= Work instruction =
An acceptable answer repeats exactly the line with "### amfori BSCI 可通过以下三种主要方式聘请审核公司：" and each line after it through the end of the entries, and includes nothing else.

= Source data =
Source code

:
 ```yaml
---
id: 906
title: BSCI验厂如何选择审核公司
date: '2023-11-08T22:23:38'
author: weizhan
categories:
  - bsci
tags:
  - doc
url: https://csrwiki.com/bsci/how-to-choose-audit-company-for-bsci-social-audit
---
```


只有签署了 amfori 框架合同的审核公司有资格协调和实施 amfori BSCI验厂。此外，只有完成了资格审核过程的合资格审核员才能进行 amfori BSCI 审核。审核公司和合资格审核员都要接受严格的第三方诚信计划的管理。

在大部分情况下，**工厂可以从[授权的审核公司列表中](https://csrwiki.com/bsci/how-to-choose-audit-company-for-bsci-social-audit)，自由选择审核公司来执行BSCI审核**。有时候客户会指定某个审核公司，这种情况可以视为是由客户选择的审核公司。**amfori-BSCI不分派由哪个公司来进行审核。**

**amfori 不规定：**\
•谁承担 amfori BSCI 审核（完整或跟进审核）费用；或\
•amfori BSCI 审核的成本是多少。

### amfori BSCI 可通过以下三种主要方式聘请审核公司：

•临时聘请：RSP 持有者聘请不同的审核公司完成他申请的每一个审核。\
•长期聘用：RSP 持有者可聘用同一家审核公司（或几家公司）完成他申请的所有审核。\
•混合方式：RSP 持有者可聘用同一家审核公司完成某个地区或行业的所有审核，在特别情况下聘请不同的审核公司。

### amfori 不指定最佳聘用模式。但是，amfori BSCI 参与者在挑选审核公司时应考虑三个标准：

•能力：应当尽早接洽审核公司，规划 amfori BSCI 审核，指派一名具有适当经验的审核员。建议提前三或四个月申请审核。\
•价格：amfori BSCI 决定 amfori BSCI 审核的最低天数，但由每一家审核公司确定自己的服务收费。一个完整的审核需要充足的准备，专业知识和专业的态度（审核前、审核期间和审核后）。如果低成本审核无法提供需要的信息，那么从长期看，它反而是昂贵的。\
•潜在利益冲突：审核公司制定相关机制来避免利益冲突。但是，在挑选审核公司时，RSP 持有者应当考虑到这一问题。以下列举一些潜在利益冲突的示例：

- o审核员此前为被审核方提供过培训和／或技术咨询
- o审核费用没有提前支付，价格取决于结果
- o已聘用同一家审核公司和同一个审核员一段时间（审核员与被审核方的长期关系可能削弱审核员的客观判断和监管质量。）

= Solution =
### amfori BSCI 可通过以下三种主要方式聘请审核公司：

•临时聘请：RSP 持有者聘请不同的审核公司完成他申请的每一个审核。\
•长期聘用：RSP 持有者可聘用同一家审核公司（或几家公司）完成他申请的所有审核。\
•混合方式：RSP 持有者可聘用同一家审核公司完成某个地区或行业的所有审核，在特别情况下聘请不同的审核公司。

### amfori 不指定最佳聘用模式。但是，amfori BSCI 参与者在挑选审核公司时应考虑三个标准：

•能力：应当尽早接洽审核公司，规划 amfori BSCI 审核，指派一名具有适当经验的审核员。建议提前三或四个月申请审核。\
•价格：amfori BSCI 决定 amfori BSCI 审核的最低天数，但由每一家审核公司确定自己的服务收费。一个完整的审核需要充足的准备，专业知识和专业的态度（审核前、审核期间和审核后）。如果低成本审核无法提供需要的信息，那么从长期看，它反而是昂贵的。\
•潜在利益冲突：审核公司制定相关机制来避免利益冲突。但是，在挑选审核公司时，RSP 持有者应当考虑到这一问题。以下列举一些潜在利益冲突的示例：

- o审核员此前为被审核方提供过培训和／或技术咨询
- o审核费用没有提前支付，价格取决于结果
- o已聘用同一家审核公司和同一个审核员一段时间（审核员与被审核方的长期关系可能削弱审核员的客观判断和监管质量。）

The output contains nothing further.